United States Bankruptcy Appellate Panel, Eighth Circuit
Oct 31, 1997
213 B.R. 567 (B.A.P. 8th Cir. 1997)


holding that a court retains jurisdiction, after the case is closed, to enter contempt sanction for violation of a previous order

Summary of this case from In re Eveleth Mines, L.L.C.


BAP No. 97-6053.

Submitted September 30, 1997.

Decided October 31, 1997.

Richard A. Koehler, Butler, MO, for Appellant.

Erlene W. Krigel, Kansas City, MO, for Appellee.

Before KRESSEL, SCHERMER and SCOTT, Bankruptcy Judges.

Richard A. Koehler appeals from the bankruptcy court's order finding him in contempt and imposing sanctions in the amount of $15,082.01. We affirm.

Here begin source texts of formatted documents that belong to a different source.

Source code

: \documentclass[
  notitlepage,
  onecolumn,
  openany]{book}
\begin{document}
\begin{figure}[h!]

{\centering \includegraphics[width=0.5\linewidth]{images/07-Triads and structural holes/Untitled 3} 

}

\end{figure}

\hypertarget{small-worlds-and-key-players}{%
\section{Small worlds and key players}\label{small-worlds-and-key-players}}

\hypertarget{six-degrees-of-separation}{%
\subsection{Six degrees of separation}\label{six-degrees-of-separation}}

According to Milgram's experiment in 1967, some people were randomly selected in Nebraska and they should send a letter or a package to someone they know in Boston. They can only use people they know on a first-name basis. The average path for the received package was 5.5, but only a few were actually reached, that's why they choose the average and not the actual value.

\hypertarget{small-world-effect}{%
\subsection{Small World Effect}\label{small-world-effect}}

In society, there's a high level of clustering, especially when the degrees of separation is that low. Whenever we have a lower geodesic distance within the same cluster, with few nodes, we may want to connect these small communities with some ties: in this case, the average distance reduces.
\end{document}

The Honorable Karen M. See, United States Bankruptcy Judge for the Western District of Missouri.


William E. Grant and Richard A. Koehler first met in connection with Grant's attempt to obtain refinancing on a commercial property located in Butler, Missouri. In February of 1992, Grant contacted the First Bank of Butler to refinance a loan on his restaurant. Richard Koehler was employed by First Bank as a loan officer. Koehler assisted Grant in the refinancing, and eventually helped him to secure a favorable rate.

During the time that Grant was refinancing his loan, First Bank of Butler was purchased by Bates County National Bank. Subsequently, Koehler became an employee of Bates County National Bank.

When Grant became unable to operate the restaurant in June of 1992, Koehler assisted Grant in finding a purchaser and negotiating a purchase contract. When the contract fell through and Grant was threatened with foreclosure, Koehler advised Grant to file bankruptcy. With Koehler's assistance, Grant filed his Chapter 11 petition on December 24, 1992.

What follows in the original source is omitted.